Start of Available records
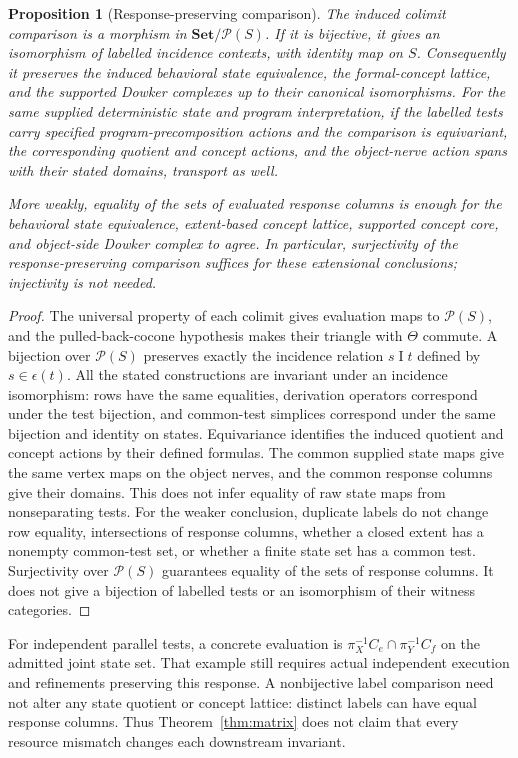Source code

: \documentclass[11pt]{article}
\newtheorem{proposition}[theorem]{Proposition}
\theoremstyle{definition}\newtheorem{definition}[theorem]{Definition}
\theoremstyle{remark}\newtheorem{remark}[theorem]{Remark}
\newcommand{\Set}{\mathbf{Set}}
\begin{document}
\begin{proposition}[Response-preserving comparison]\label{prop:slice}
The induced colimit comparison is a morphism in $\Set/\mathcal P(S)$.
If it is bijective, it gives an isomorphism of labelled incidence contexts,
with identity map on $S$. Consequently it preserves the induced behavioral
state equivalence, the formal-concept lattice, and the supported Dowker
complexes up to their canonical isomorphisms. For the same supplied deterministic state and program interpretation, if the
labelled tests carry specified program-precomposition actions and the
comparison is equivariant, the corresponding quotient and concept actions,
and the object-nerve action spans with their stated domains, transport as well.

More weakly, equality of the sets of evaluated response columns is enough
for the behavioral state equivalence, extent-based concept lattice,
supported concept core, and object-side Dowker complex to agree. In
particular, surjectivity of the response-preserving comparison suffices
for these extensional conclusions; injectivity is not needed.
\end{proposition}
\begin{proof}
The universal property of each colimit gives evaluation maps to
$\mathcal P(S)$, and the pulled-back-cocone hypothesis makes their triangle
with $\Theta$ commute. A bijection over $\mathcal P(S)$ preserves exactly
the incidence relation $s\mathrel I t$ defined by $s\in\epsilon(t)$.
All the stated constructions are invariant under an incidence isomorphism:
rows have the same equalities, derivation operators correspond under the
test bijection, and common-test simplices correspond under the same
bijection and identity on states. Equivariance identifies the induced quotient and concept actions by their
defined formulas. The common supplied state maps give the same vertex maps
on the object nerves, and the common response columns give their domains.
This does not infer equality of raw state maps from nonseparating tests.
For the weaker conclusion, duplicate labels do not change row equality,
intersections of response columns, whether a closed extent has a
nonempty common-test set, or whether a finite state set has a common
test. Surjectivity over $\mathcal P(S)$ guarantees equality of the
sets of response columns. It does not give a bijection of labelled tests
or an isomorphism of their witness categories.
\end{proof}

For independent parallel tests, a concrete evaluation is
$\pi_X^{-1}C_e\cap\pi_Y^{-1}C_f$ on the admitted joint state set.
That example still requires actual independent execution and refinements
preserving this response. A nonbijective label comparison need not alter
any state quotient or concept lattice: distinct labels can have equal
response columns. Thus Theorem~\ref{thm:matrix} does not claim that every
resource mismatch changes each downstream invariant.
\end{document}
End of Available records
§ What you should do: List every line from the entries above in which "lattice" appears.

§ Written reply:
state equivalence, the formal-concept lattice, and the supported Dowker
for the behavioral state equivalence, extent-based concept lattice,
any state quotient or concept lattice: distinct labels can have equal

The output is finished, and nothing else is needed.